(Plain-text document sources)
____

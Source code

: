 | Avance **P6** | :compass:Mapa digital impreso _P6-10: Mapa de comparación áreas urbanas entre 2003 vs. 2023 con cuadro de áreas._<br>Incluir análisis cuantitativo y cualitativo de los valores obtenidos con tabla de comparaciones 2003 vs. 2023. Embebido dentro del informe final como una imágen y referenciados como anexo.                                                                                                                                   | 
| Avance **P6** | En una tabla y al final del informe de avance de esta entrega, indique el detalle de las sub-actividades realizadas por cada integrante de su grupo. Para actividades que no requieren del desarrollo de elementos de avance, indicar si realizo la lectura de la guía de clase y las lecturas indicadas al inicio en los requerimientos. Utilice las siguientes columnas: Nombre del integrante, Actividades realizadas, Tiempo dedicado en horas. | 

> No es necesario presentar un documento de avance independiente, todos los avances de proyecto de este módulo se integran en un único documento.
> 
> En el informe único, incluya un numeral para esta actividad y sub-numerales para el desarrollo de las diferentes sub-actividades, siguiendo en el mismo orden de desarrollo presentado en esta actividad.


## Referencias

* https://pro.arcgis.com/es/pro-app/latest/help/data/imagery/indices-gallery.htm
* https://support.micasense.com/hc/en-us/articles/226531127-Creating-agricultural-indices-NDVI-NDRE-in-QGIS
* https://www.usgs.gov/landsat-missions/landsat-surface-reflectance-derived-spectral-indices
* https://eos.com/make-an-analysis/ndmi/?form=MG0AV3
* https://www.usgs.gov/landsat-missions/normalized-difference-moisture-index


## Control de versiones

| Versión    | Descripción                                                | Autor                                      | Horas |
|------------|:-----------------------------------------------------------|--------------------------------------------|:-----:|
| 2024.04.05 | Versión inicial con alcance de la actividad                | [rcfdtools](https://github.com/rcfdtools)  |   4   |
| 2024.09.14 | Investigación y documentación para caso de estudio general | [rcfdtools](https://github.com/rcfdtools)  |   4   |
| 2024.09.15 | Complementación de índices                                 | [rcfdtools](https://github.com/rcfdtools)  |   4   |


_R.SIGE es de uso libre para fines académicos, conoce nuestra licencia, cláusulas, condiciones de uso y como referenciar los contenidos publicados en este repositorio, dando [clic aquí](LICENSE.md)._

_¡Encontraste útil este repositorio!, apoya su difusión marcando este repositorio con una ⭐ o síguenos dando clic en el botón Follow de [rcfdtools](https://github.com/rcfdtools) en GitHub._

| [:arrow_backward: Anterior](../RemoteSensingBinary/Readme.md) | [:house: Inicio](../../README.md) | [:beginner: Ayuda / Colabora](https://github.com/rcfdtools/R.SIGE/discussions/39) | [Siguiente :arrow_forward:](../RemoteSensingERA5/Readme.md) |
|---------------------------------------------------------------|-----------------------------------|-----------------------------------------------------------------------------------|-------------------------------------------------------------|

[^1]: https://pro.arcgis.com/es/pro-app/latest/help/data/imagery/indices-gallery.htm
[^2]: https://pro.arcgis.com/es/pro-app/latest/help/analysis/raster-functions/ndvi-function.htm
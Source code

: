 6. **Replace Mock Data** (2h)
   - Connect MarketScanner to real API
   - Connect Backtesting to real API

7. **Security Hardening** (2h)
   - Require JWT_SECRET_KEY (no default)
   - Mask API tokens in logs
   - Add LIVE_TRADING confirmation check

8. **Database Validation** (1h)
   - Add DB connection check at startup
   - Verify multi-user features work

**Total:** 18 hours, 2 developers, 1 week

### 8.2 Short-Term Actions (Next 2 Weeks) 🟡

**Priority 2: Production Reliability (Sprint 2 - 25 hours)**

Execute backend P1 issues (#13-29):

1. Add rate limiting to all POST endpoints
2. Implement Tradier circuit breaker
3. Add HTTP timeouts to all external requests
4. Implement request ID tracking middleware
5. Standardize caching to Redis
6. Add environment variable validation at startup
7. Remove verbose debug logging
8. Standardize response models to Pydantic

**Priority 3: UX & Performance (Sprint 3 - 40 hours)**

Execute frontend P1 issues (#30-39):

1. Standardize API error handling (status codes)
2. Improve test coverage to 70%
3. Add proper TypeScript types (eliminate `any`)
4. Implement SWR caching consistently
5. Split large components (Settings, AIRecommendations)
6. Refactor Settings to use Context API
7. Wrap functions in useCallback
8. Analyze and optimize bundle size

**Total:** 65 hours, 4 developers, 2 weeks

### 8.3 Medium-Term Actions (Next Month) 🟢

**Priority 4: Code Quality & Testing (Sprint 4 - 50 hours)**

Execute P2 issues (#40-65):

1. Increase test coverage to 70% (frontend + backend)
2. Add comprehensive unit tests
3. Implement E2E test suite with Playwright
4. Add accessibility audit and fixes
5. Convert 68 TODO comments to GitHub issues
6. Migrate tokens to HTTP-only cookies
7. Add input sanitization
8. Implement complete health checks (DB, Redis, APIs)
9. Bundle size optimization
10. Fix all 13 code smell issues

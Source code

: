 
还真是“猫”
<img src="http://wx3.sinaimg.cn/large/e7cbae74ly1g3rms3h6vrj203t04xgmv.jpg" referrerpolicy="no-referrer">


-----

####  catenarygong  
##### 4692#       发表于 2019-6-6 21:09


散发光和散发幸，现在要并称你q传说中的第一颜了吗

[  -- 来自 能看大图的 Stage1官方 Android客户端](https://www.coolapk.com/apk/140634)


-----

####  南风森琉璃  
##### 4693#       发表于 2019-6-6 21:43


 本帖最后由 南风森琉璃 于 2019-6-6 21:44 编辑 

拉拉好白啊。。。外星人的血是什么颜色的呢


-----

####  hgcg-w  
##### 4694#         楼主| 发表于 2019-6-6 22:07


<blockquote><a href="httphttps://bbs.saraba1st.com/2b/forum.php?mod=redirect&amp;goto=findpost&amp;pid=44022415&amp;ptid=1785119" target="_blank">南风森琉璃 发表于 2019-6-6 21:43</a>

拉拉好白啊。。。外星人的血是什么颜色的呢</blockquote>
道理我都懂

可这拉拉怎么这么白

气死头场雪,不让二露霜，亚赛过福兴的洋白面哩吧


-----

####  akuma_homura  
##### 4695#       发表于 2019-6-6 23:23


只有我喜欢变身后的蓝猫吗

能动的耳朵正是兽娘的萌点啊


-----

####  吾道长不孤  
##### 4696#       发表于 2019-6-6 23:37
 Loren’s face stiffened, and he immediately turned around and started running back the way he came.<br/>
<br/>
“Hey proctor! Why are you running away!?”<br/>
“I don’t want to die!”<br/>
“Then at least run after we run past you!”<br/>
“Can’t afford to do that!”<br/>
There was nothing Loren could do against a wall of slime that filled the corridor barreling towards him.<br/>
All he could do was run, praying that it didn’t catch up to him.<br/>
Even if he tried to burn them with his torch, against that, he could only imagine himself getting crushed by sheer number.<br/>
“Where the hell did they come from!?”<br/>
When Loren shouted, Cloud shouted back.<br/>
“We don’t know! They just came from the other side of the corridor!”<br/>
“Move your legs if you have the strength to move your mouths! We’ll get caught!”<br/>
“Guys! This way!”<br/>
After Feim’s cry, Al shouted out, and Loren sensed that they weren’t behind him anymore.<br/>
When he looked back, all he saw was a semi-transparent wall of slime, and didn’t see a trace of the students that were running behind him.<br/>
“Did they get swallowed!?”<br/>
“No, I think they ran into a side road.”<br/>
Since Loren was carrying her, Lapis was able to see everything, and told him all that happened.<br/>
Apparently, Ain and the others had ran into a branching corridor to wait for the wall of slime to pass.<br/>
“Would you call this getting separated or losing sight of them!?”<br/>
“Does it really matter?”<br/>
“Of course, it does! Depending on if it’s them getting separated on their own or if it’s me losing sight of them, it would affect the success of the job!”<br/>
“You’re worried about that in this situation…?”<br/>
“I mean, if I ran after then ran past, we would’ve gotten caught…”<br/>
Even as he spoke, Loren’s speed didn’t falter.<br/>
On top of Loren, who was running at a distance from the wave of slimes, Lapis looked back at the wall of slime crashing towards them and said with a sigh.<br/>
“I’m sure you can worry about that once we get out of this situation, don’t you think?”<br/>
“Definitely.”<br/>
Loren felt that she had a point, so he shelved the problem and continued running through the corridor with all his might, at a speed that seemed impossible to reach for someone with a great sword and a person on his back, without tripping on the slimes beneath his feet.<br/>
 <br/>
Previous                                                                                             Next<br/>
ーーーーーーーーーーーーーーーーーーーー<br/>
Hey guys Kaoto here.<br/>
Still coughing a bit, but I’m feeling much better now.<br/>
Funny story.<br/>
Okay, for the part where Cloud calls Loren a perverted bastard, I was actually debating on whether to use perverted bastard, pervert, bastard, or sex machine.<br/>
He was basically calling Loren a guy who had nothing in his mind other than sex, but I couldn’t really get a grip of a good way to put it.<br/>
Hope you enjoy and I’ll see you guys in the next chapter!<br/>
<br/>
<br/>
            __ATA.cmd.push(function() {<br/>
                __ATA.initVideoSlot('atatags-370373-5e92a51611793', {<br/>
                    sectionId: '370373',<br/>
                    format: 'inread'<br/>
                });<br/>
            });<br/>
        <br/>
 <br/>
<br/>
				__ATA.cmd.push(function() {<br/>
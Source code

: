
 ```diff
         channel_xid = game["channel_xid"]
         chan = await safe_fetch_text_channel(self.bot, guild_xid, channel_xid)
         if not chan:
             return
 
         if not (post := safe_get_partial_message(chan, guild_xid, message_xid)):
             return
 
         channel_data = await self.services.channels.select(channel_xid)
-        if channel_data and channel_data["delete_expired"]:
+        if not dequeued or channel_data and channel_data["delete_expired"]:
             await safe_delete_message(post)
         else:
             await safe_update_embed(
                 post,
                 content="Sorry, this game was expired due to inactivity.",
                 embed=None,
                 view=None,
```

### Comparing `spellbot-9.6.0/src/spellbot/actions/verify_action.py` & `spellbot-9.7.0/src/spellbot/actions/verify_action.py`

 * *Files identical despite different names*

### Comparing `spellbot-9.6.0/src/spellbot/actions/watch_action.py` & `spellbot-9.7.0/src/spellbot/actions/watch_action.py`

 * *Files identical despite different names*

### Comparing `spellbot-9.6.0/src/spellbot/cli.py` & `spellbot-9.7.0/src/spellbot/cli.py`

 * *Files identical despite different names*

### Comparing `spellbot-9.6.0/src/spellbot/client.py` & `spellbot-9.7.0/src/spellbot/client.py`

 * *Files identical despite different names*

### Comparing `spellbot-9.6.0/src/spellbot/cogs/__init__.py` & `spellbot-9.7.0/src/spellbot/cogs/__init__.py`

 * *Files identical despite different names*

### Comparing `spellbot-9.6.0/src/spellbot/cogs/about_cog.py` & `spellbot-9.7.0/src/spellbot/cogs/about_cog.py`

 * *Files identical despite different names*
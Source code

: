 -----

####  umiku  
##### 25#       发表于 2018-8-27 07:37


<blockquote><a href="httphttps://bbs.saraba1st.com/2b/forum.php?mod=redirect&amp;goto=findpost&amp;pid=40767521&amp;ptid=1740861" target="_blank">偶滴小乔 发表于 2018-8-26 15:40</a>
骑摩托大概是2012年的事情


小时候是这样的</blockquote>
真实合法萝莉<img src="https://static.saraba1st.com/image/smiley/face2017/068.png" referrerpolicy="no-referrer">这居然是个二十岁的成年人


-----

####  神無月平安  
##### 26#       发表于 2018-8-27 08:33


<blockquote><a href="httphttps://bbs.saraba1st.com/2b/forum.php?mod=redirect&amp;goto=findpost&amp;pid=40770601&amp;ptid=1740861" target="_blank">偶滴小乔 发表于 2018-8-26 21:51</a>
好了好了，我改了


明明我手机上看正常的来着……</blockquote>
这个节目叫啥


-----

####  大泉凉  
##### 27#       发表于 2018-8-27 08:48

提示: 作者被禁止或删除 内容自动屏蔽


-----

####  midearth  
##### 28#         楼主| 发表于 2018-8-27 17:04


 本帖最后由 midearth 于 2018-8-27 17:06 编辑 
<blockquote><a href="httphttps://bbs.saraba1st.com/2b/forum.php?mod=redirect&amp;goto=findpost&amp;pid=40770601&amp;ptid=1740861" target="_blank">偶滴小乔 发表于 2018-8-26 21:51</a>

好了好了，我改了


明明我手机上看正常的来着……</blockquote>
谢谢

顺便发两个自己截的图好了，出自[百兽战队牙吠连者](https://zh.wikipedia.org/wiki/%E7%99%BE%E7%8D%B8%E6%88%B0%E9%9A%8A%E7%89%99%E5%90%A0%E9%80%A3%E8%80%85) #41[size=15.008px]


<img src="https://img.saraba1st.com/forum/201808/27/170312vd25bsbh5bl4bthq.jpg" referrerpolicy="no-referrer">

____

> [Exercise requirements]: Copy every line of the records above that contains "nothing".

> [Task output]:
There was nothing Loren could do against a wall of slime that filled the corridor barreling towards him.<br/>
He was basically calling Loren a guy who had nothing in his mind other than sex, but I couldn’t really get a grip of a good way to put it.<br/>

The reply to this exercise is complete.